Here are some metrics that many types of companies can track in their onboarding funnel. 

  1. How much times does it take for users to complete onboarding
  2. How much time does it take for users to complete stages of the onboarding funnel
  3. How are customers responding to the onboarding process
  4. What is the response time between a customer query or complaint and resolution
  5. What is your product adoption success rate

Onboarding Completion

Tracking how long it takes to complete the onboarding process is also called “time to value.” Every company’s goal is to help users advance through the onboarding process quickly, but not hastily. That’s because this is the transition period during which customers will get familiar with the product and, specifically, the features that increase the value of the platform for them. 

There’s no one onboarding-completion goal that every company is aiming to hit. And for start-ups, chances are the product team will have to iterate the funnel a few times before landing on a formula that works. 

After making improvements to the onboarding funnel, companies can then compare their before and after onboarding completion metrics.  

Progress Through the Funnel

Measuring users progress through the onboarding process looks at each onboarding stage at a time. What a company can glean from these metrics include whether certain steps should provide toolips or maybe there should be a different funnel for certain customers. For example, Customer Cohort A breeze through setting up their account versus Customer Cohort B, who get stuck setting up their account. Down the line, after collecting enough onboarding metrics, project managers could test creating a separate funnel for Cohort B customers. 

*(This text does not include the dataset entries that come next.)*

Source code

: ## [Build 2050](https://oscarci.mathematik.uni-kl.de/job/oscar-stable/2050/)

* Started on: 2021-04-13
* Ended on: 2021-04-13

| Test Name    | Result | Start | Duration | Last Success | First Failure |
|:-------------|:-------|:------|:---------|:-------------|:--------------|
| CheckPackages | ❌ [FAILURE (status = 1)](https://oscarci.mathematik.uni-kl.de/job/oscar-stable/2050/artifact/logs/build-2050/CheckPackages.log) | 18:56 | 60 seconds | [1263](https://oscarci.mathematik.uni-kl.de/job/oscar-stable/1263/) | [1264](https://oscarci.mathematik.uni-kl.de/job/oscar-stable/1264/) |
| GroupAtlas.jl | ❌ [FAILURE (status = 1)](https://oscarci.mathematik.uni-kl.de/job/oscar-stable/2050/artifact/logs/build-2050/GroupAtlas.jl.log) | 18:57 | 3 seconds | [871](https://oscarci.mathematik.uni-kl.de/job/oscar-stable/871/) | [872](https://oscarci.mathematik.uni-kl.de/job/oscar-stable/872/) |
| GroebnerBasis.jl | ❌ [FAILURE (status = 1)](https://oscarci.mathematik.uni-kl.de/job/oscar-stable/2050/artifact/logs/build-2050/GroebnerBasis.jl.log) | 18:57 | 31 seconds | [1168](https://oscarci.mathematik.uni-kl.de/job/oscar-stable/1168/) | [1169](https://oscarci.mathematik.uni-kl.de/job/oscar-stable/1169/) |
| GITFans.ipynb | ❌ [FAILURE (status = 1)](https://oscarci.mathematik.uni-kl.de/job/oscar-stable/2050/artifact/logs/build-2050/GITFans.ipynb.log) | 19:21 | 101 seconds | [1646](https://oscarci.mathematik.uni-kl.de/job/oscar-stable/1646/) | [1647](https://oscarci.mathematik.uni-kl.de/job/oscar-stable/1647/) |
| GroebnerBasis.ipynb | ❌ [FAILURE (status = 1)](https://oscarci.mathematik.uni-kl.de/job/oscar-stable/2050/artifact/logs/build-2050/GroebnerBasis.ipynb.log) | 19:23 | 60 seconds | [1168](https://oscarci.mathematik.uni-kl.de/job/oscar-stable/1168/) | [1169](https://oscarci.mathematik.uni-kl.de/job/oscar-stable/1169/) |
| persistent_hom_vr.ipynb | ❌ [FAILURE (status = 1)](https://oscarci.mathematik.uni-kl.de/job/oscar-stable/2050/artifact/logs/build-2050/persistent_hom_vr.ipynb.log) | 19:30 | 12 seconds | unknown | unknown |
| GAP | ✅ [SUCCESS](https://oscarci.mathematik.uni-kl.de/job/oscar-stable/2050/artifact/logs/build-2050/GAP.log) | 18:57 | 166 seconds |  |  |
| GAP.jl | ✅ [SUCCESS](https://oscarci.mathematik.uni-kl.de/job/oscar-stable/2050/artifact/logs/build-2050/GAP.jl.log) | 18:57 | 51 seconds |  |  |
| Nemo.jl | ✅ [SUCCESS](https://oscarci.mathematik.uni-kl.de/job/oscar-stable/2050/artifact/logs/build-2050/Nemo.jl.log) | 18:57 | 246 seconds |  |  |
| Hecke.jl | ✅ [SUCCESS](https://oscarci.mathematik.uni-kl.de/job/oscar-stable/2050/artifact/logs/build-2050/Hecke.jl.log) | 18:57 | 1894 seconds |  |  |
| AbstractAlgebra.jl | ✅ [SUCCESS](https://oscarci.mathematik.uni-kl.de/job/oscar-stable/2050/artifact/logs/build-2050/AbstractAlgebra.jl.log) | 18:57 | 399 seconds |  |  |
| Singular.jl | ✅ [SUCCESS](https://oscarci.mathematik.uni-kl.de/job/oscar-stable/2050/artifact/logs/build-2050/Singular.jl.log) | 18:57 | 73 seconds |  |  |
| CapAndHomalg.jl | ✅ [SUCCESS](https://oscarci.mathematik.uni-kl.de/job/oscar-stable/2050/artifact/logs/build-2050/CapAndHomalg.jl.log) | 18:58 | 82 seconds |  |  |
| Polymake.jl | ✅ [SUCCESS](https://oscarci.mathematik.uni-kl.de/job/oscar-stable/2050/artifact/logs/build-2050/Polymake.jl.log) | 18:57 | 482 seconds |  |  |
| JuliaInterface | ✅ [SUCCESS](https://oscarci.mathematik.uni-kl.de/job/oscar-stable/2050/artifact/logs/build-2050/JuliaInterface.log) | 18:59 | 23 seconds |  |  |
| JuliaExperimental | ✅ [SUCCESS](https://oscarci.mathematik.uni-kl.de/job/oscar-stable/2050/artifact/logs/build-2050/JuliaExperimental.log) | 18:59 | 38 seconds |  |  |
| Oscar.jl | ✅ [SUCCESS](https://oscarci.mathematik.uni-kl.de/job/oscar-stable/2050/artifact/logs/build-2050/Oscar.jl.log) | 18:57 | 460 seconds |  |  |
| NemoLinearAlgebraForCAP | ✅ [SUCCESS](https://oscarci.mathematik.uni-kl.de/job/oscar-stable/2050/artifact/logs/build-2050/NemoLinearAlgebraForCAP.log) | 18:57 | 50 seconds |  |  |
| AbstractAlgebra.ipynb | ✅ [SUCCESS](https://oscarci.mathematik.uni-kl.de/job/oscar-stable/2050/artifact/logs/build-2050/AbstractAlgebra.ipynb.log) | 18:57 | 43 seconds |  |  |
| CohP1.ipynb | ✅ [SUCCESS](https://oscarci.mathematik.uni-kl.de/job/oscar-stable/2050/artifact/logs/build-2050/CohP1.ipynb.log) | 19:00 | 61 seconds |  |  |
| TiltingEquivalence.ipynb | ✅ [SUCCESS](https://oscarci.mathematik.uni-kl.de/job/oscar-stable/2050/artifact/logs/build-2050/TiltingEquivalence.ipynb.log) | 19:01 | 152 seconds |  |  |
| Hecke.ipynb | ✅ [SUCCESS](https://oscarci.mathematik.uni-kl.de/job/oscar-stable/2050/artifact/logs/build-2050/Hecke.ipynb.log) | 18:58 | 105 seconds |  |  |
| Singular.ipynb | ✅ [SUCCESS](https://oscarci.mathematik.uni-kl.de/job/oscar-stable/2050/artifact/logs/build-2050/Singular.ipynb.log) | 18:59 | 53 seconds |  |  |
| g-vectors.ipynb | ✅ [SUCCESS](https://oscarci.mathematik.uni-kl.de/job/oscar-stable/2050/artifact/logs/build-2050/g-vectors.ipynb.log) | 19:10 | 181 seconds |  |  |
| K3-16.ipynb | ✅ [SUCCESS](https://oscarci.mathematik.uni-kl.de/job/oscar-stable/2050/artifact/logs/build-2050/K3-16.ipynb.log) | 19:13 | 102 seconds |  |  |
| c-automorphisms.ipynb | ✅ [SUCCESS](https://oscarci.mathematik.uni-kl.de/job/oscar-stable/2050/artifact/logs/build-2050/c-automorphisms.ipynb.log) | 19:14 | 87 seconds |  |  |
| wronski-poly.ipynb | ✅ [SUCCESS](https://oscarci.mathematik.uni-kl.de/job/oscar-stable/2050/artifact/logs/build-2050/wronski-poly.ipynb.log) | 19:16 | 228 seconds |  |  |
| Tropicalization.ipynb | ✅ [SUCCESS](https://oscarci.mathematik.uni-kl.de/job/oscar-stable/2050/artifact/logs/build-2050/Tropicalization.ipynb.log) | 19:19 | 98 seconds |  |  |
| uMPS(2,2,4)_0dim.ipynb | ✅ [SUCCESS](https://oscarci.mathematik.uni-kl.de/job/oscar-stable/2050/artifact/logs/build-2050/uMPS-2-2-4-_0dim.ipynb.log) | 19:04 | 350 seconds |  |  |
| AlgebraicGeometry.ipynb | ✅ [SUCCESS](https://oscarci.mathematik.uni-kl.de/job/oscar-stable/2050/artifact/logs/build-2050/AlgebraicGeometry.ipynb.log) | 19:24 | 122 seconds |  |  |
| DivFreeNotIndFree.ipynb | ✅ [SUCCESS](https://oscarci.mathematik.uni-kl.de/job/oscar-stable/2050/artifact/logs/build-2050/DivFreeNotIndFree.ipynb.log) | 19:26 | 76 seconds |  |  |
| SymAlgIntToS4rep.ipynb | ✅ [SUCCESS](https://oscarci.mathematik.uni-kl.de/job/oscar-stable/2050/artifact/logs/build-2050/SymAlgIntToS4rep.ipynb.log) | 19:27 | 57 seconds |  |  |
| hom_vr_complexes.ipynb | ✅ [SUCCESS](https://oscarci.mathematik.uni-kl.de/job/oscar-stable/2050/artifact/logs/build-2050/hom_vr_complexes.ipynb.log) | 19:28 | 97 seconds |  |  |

Trends like these will start emerging after collecting user onboarding metrics.

Customer Response

Customer experience ranks as one of the most crucial measurements to track. That’s because customer experience is the ultimate deciding factor for most users. According to PWC.com, users won’t tolerate a negative encounter with a product. In 2018, the company published a report saying, “One in three consumers (32%) say they will walk away from a brand they love after just one bad experience.” 

So it’s important to provide users plenty of ways to get help—and especially in ways that appeal to different types of users. Some consumers prefer a DIY approach and are satisfied using FAQs, wikis, and an automated resolution bot. Some customers need a lot more hand-holding, like live chats and customer service calls. 

Response Time

There’s no splitting hairs about this point. Customers simply won’t stick around if they get stuck and can’t figure out how to fix the problem quickly. Like speed-of-light fast. When customers’ complaints are resolved in under five minutes, they’re more likely to stick around, according to Harvard Business Review. And once that happens, they’ll pay even more than they had originally planned. 

So tracking response time is important because once a user hits a roadblock and is delayed for five minutes, the risk of losing that customer skyrockets by the second.

Product Adoption

Finishing the onboarding journey isn’t a guarantee that users will adopt the product. In fact, most apps only retain about 20% of new customers, according to Andrew Chen, user growth expert and VC. “The average app, says Chen, “mostly loses its entire user base within a few months.” 

These numbers aren’t very promising, but it gives company’s something specific to aim for. But no matter the actual product adoption rate, product managers should always work toward minimizing stickiness in the onboarding funnel. Companies can do this using their user onboarding metrics to identify actionable insights that improve the customer experience.